» **WORK REQUEST**: Find the lines of data that contain the string "lambda", then list them.
START DATASET ENTRIES
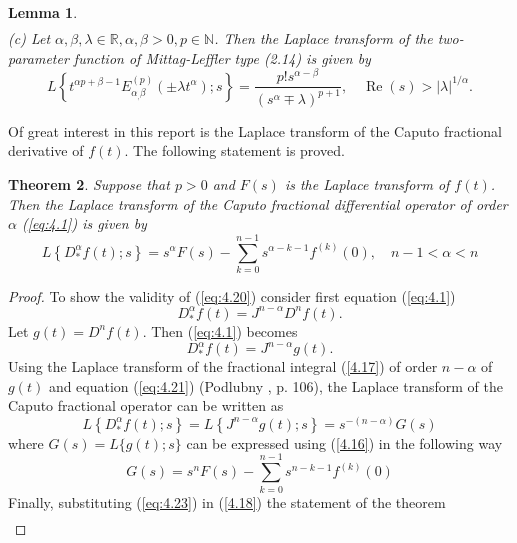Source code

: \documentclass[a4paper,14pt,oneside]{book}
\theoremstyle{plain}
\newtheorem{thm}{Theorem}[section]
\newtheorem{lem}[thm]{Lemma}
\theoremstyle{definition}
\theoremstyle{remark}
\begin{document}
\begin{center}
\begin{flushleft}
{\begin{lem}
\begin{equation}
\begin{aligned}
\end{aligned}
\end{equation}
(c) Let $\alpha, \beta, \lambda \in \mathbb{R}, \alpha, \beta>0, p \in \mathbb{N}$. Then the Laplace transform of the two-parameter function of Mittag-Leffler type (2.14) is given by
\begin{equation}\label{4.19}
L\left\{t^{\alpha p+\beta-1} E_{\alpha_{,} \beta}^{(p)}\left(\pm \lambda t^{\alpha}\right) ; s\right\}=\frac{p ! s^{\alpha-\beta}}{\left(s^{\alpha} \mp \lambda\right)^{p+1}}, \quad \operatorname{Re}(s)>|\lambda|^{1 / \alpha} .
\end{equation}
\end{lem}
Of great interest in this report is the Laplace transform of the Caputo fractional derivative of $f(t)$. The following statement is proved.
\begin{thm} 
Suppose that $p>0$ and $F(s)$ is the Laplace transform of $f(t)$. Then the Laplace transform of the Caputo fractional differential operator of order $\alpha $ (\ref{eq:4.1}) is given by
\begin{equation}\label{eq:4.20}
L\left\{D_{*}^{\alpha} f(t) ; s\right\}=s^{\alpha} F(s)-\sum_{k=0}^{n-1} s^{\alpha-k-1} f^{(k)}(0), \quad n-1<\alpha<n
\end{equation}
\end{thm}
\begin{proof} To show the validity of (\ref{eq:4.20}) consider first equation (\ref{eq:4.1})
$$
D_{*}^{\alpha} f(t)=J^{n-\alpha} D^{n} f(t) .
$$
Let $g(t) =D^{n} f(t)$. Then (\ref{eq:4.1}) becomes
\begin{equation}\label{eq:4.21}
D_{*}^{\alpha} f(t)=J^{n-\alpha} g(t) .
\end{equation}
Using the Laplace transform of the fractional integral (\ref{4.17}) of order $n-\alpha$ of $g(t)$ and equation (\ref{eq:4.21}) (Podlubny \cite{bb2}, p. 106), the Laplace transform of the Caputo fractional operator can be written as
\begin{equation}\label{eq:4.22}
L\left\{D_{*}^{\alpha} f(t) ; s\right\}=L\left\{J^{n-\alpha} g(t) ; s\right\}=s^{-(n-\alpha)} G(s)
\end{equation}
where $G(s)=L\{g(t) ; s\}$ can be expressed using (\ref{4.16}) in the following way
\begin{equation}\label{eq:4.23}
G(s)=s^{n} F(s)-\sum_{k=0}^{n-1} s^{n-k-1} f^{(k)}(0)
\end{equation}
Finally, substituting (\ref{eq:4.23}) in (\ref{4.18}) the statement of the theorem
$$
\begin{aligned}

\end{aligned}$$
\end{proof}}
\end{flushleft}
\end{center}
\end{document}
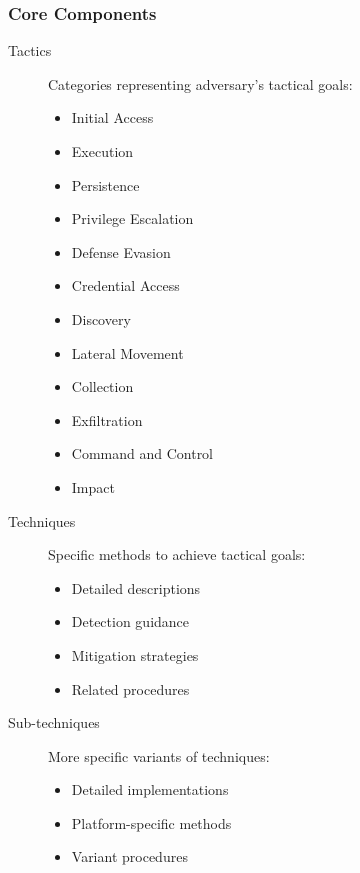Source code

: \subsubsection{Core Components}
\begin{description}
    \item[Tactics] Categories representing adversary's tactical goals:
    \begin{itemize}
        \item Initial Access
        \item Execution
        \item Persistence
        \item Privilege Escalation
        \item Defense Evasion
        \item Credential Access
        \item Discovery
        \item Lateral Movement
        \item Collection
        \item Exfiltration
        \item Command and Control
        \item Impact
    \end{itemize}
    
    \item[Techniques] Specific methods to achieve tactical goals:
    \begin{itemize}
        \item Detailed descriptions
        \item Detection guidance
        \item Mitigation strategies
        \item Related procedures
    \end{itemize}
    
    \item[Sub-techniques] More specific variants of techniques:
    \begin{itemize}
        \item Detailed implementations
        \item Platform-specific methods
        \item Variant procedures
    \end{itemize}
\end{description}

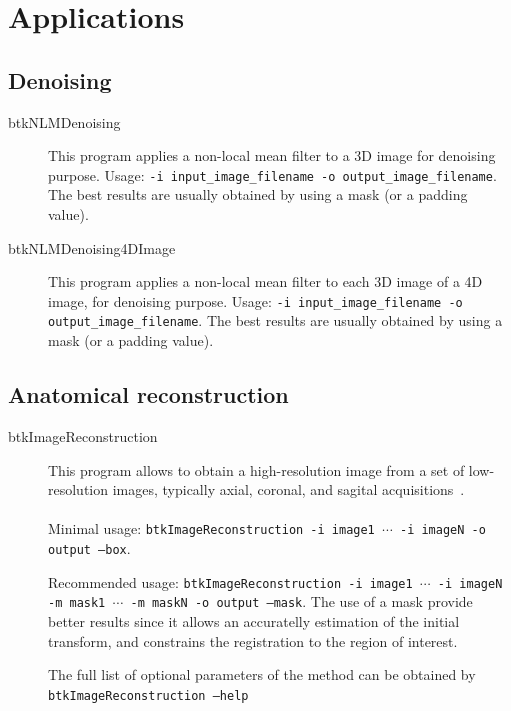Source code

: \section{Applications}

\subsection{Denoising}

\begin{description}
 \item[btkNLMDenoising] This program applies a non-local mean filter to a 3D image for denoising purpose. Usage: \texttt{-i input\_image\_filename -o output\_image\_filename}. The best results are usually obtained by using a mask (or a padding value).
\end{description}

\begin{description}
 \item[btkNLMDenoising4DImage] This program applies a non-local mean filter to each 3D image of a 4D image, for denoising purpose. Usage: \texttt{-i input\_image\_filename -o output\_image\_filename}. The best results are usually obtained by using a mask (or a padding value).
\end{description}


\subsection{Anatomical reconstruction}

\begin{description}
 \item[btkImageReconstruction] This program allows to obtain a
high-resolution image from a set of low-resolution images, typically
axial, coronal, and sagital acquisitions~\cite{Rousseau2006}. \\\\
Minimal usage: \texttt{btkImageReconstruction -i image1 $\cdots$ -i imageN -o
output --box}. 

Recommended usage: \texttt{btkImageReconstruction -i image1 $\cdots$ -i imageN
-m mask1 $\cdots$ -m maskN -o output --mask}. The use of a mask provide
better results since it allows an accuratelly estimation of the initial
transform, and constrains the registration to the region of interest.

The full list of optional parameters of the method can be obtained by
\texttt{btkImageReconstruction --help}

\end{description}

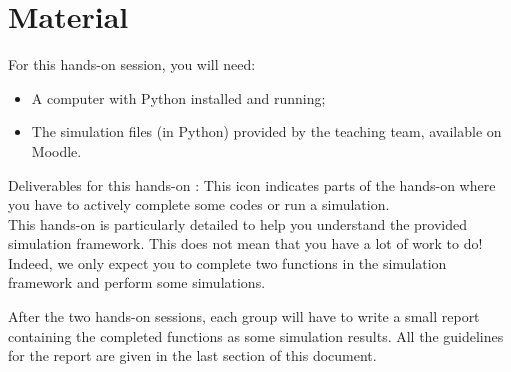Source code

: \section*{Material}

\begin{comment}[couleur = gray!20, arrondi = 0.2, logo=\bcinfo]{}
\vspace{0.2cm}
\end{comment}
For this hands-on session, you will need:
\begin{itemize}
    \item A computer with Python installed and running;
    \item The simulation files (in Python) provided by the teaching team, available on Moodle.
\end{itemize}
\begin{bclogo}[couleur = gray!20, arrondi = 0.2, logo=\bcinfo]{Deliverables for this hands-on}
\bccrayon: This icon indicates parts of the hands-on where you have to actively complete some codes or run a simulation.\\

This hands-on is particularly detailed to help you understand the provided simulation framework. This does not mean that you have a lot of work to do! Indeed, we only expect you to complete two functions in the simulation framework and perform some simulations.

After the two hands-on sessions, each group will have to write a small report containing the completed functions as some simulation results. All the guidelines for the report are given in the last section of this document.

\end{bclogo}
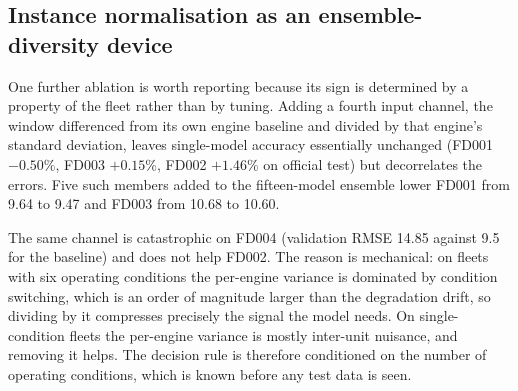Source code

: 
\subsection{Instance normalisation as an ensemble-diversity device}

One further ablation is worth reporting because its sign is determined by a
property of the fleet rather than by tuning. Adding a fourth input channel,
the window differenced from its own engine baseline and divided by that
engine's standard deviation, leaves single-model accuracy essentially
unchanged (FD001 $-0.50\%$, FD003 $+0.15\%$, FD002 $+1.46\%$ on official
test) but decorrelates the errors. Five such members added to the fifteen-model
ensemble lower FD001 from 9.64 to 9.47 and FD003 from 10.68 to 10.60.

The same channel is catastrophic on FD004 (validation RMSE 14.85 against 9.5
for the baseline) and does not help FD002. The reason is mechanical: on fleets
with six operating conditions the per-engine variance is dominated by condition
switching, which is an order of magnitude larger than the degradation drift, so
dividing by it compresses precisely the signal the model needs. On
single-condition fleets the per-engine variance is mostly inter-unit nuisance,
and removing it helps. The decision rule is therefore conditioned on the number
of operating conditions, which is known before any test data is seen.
END DATASET ENTRIES
START DATASET ENTRIES
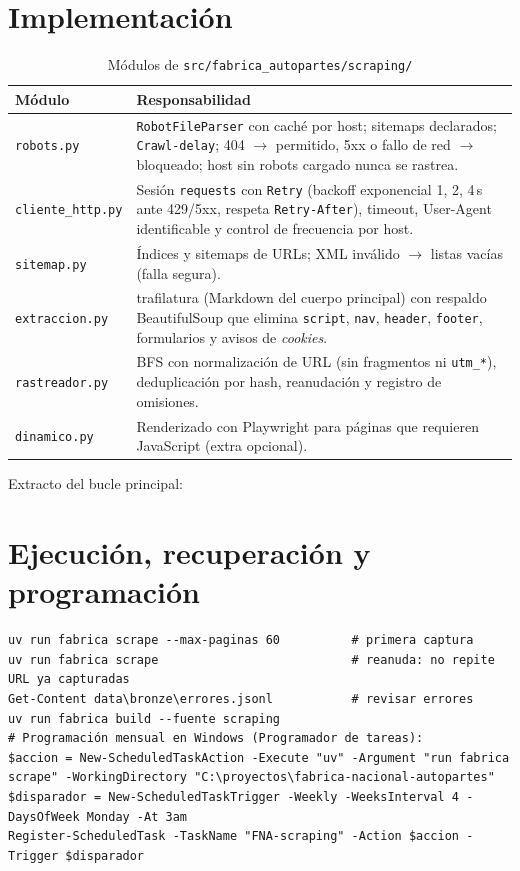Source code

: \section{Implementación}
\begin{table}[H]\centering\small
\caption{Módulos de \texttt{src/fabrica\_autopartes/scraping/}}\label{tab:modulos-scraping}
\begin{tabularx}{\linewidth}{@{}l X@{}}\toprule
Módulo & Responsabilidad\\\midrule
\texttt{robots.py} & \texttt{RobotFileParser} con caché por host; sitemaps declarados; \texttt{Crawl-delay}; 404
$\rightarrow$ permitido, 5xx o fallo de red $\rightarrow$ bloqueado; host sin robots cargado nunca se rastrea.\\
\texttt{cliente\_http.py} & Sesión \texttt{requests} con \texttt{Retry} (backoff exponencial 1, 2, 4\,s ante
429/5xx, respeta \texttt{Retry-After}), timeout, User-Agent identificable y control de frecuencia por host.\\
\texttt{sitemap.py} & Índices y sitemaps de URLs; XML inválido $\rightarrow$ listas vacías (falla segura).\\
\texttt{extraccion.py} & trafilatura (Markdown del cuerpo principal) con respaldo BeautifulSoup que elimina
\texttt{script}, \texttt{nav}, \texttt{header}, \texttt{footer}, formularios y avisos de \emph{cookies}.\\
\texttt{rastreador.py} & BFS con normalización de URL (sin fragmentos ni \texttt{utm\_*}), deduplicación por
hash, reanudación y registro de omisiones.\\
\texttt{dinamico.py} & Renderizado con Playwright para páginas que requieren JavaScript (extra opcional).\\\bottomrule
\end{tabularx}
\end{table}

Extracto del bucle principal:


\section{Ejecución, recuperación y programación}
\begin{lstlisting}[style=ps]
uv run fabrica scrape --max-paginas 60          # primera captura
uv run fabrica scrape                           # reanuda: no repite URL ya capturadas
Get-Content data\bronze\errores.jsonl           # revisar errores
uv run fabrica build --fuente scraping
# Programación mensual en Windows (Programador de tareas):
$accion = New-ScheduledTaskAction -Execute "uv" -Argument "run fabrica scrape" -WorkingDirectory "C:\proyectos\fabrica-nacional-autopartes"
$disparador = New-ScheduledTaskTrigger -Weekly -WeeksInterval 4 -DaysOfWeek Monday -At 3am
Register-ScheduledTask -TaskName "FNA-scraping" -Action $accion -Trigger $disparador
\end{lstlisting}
END DATASET ENTRIES
» **WRITTEN RESPONSE**:
(c) Let $\alpha, \beta, \lambda \in \mathbb{R}, \alpha, \beta>0, p \in \mathbb{N}$. Then the Laplace transform of the two-parameter function of Mittag-Leffler type (2.14) is given by
L\left\{t^{\alpha p+\beta-1} E_{\alpha_{,} \beta}^{(p)}\left(\pm \lambda t^{\alpha}\right) ; s\right\}=\frac{p ! s^{\alpha-\beta}}{\left(s^{\alpha} \mp \lambda\right)^{p+1}}, \quad \operatorname{Re}(s)>|\lambda|^{1 / \alpha} .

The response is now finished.